From Chapter 2 “Fail Fast: The Gift of Failure” in Ingredients of Outliers
A Boy Called Ted
The son of German immigrants, Ted was born in Springfield, Massachusetts in 1904. He had a comfortable childhood. He attended Dartmouth College and was editor-in-chief of its humor magazine, until a drinking party cost him that position. After college he traveled to Europe and briefly attended Oxford University before dropping out and continuing his European wanderings.

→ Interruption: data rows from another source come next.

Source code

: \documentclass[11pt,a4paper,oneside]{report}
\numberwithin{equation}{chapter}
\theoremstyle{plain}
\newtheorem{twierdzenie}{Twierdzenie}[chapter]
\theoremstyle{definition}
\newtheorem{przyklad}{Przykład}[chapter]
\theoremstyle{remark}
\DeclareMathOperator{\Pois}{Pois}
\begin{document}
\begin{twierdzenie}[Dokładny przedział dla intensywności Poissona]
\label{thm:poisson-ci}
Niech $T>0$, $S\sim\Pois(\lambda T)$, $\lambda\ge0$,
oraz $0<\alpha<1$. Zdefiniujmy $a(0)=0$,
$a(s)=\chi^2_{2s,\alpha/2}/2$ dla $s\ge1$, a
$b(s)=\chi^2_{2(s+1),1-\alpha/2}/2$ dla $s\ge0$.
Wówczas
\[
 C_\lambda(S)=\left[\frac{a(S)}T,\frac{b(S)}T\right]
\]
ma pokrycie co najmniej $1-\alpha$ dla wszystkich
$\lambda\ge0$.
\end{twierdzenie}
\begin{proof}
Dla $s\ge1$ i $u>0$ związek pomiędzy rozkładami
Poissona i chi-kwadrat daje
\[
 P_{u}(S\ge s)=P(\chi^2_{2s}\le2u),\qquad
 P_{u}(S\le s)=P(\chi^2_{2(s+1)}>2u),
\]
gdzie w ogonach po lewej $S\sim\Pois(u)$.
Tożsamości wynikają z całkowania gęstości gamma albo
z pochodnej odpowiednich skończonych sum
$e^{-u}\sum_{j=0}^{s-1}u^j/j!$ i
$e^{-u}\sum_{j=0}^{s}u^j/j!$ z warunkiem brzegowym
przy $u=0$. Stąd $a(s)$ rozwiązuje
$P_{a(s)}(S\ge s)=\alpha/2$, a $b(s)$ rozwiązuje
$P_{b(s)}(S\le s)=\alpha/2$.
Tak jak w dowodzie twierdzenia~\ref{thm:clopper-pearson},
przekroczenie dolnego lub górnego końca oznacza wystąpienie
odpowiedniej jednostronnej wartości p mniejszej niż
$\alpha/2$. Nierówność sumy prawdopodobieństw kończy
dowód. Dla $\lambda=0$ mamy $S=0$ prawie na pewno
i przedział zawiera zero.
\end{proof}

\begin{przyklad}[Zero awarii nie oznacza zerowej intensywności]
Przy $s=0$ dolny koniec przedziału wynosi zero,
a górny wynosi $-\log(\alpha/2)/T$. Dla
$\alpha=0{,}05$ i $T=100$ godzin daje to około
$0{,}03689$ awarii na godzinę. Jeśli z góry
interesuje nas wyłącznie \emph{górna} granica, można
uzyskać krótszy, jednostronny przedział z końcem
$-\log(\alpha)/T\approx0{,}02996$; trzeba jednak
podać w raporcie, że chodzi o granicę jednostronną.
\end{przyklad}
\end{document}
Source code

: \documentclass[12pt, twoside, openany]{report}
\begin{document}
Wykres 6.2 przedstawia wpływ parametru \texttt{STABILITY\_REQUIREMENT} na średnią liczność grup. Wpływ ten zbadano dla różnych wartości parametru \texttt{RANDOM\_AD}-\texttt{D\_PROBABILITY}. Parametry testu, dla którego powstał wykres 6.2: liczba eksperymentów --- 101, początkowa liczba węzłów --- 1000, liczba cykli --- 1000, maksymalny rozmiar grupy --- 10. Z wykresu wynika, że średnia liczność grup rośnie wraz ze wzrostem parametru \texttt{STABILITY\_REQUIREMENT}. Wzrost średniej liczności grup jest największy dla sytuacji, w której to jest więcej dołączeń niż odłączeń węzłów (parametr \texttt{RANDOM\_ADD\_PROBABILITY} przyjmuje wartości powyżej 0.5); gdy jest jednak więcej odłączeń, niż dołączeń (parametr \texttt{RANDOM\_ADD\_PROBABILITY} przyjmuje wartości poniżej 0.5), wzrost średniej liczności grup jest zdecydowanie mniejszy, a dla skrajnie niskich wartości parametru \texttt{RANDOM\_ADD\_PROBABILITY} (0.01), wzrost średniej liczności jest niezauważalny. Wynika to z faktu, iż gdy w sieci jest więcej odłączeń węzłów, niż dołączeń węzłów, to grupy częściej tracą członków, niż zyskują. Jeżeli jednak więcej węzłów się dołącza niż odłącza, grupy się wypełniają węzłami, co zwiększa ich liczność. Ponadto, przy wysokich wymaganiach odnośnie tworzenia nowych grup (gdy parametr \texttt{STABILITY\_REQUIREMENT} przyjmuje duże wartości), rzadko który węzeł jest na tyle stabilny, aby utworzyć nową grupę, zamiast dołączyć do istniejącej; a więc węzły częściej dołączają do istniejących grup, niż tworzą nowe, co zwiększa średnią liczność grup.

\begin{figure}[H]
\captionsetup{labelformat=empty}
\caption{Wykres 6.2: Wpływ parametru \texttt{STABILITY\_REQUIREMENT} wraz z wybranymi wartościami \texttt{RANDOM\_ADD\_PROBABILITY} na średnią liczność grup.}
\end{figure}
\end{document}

After returning to the U.S., Ted worked successfully for many years in the advertising business and as an editorial cartoonist, while nurturing his dream of becoming a children’s book author. His first such book was initially rejected by 27 publishers, but he refused to give up. When it was finally published, it became the first of 44 children’s books, which he both wrote and illustrated.
During his highly successful career he received many honors, including two Academy awards, two Emmy awards, a Peabody award, and a Pulitzer Prize. His name: Theodor S. Geisel. That middle initial stands, of course, for Seuss, which was also his mother’s maiden name.
Those magical Dr. Seuss books have been translated into more than a dozen languages, with combined sales of more than two hundred million copies. The world of children’s literature would be a less happy place, except for this man who refused to take “No” for an answer, not even 27 times.